§ **DATA SECTION**:
╔══

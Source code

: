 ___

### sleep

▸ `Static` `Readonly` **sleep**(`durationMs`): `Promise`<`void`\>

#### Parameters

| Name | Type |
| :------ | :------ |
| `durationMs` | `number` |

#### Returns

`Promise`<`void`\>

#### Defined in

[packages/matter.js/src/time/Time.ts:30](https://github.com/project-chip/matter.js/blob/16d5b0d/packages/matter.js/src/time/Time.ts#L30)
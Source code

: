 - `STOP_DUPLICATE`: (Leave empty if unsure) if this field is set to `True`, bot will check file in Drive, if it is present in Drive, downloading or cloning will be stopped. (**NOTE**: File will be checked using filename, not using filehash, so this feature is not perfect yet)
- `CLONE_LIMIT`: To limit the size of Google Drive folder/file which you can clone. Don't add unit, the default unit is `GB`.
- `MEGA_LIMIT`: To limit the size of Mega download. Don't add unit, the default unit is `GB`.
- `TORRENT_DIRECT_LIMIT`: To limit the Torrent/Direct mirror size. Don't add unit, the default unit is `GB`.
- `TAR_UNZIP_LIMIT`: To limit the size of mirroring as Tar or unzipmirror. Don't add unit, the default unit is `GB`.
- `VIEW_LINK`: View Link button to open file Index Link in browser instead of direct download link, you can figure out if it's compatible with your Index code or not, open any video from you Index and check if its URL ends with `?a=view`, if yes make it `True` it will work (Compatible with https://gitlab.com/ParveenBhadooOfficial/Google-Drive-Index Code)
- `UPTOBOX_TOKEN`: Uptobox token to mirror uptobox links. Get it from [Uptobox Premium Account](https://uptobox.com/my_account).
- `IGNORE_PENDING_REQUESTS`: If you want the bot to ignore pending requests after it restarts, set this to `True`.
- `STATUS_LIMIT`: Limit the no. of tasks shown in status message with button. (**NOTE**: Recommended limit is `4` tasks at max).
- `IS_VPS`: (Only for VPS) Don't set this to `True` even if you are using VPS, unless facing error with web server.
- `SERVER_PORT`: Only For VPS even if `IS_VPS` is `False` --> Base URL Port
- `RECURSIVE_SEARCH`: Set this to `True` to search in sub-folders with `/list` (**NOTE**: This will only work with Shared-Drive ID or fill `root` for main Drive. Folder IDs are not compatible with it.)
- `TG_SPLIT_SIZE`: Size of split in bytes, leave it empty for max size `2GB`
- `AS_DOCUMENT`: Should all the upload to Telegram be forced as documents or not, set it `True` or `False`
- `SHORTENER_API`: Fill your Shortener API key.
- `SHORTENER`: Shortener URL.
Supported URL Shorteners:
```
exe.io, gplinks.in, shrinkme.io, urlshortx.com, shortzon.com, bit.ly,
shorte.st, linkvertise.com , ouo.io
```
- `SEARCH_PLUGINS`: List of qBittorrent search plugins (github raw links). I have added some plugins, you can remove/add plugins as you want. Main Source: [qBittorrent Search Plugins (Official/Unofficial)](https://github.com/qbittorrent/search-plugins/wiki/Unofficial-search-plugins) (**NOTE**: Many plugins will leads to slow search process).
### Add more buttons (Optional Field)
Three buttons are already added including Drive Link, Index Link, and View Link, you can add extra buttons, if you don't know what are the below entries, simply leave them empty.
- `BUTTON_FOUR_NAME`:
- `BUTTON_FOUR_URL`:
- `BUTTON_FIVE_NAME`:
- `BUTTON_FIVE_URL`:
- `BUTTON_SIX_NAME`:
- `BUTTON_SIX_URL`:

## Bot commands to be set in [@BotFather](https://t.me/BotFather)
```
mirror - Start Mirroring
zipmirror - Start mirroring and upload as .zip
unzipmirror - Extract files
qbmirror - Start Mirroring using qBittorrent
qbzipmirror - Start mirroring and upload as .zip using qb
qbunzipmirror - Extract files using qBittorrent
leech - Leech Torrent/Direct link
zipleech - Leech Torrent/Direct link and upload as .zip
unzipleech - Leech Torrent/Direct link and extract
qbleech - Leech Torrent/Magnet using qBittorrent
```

╚══

§ **WHAT THE EXERCISE ASKS**: Only the lines from the beginning of the material above through the line with "If you want" are wanted; extract them exactly.

§ **REPLY**:
Source code

: ___

### sleep

▸ `Static` `Readonly` **sleep**(`durationMs`): `Promise`<`void`\>

#### Parameters

| Name | Type |
| :------ | :------ |
| `durationMs` | `number` |

#### Returns

`Promise`<`void`\>

#### Defined in

[packages/matter.js/src/time/Time.ts:30](https://github.com/project-chip/matter.js/blob/16d5b0d/packages/matter.js/src/time/Time.ts#L30)
Source code

: - `STOP_DUPLICATE`: (Leave empty if unsure) if this field is set to `True`, bot will check file in Drive, if it is present in Drive, downloading or cloning will be stopped. (**NOTE**: File will be checked using filename, not using filehash, so this feature is not perfect yet)
- `CLONE_LIMIT`: To limit the size of Google Drive folder/file which you can clone. Don't add unit, the default unit is `GB`.
- `MEGA_LIMIT`: To limit the size of Mega download. Don't add unit, the default unit is `GB`.
- `TORRENT_DIRECT_LIMIT`: To limit the Torrent/Direct mirror size. Don't add unit, the default unit is `GB`.
- `TAR_UNZIP_LIMIT`: To limit the size of mirroring as Tar or unzipmirror. Don't add unit, the default unit is `GB`.
- `VIEW_LINK`: View Link button to open file Index Link in browser instead of direct download link, you can figure out if it's compatible with your Index code or not, open any video from you Index and check if its URL ends with `?a=view`, if yes make it `True` it will work (Compatible with https://gitlab.com/ParveenBhadooOfficial/Google-Drive-Index Code)
- `UPTOBOX_TOKEN`: Uptobox token to mirror uptobox links. Get it from [Uptobox Premium Account](https://uptobox.com/my_account).
- `IGNORE_PENDING_REQUESTS`: If you want the bot to ignore pending requests after it restarts, set this to `True`.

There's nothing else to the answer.